• AIM OF THE EXERCISE:
From the listing below, return each line that includes "Mexican".

• DATA FOR THIS EXERCISE:
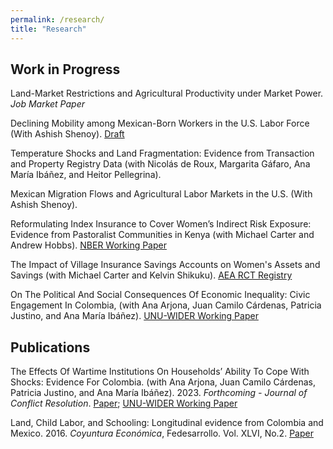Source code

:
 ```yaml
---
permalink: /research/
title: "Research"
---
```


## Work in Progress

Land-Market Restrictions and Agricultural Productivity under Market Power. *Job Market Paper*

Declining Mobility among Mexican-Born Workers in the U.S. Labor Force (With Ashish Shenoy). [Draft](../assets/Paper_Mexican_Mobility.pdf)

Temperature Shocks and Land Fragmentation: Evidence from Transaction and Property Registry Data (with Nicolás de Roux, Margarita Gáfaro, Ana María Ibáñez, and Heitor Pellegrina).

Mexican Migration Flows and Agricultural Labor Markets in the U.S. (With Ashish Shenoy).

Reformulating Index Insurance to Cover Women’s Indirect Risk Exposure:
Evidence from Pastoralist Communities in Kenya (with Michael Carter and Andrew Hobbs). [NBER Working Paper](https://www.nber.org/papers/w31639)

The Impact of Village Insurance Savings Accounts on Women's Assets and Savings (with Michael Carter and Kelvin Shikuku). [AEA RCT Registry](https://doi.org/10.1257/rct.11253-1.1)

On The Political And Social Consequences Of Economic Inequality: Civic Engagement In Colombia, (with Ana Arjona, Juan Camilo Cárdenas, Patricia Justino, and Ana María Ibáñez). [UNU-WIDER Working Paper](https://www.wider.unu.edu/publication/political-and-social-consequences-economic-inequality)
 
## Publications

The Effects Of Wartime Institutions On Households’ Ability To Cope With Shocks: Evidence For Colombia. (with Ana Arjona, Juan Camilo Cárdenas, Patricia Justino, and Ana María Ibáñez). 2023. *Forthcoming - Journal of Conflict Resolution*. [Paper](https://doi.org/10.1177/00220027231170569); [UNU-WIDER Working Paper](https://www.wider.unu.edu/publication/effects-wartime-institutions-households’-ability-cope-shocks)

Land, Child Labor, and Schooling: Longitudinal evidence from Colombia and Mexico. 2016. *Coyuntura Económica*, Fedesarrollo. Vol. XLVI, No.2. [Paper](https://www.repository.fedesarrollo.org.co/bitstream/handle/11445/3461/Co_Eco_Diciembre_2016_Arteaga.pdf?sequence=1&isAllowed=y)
--
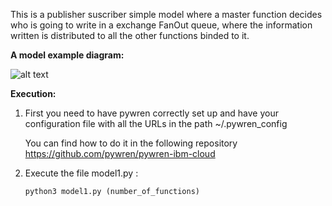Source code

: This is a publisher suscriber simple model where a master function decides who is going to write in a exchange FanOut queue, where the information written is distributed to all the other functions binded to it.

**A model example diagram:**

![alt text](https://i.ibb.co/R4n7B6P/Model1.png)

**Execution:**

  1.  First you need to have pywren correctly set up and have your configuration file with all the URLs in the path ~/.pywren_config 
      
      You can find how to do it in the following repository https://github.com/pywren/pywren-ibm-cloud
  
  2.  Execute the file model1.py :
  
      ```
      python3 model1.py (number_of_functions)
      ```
* * *
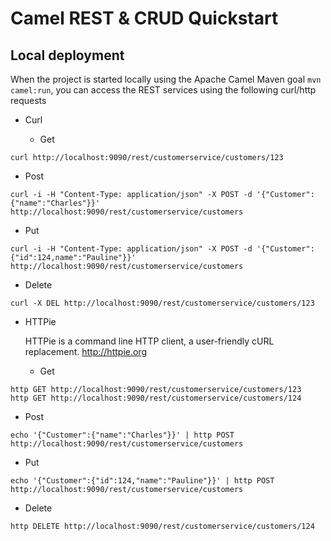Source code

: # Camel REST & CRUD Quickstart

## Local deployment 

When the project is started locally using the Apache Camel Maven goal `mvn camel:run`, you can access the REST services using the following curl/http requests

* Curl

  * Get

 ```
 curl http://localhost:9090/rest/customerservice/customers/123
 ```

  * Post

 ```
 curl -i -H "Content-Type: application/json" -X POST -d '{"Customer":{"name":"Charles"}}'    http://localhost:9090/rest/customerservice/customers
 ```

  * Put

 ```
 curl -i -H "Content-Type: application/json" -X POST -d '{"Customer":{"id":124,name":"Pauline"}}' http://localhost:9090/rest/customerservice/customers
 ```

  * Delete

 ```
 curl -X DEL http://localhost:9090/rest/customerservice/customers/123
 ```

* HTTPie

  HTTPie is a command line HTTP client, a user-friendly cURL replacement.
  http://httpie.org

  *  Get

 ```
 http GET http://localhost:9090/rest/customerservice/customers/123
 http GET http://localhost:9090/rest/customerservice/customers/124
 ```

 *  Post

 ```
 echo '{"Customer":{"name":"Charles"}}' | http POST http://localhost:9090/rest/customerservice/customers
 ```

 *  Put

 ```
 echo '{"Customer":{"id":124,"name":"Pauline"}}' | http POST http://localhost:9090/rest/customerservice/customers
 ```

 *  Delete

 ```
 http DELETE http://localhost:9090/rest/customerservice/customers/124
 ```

• COMPLETED EXERCISE:
Declining Mobility among Mexican-Born Workers in the U.S. Labor Force (With Ashish Shenoy). [Draft](../assets/Paper_Mexican_Mobility.pdf)
Mexican Migration Flows and Agricultural Labor Markets in the U.S. (With Ashish Shenoy).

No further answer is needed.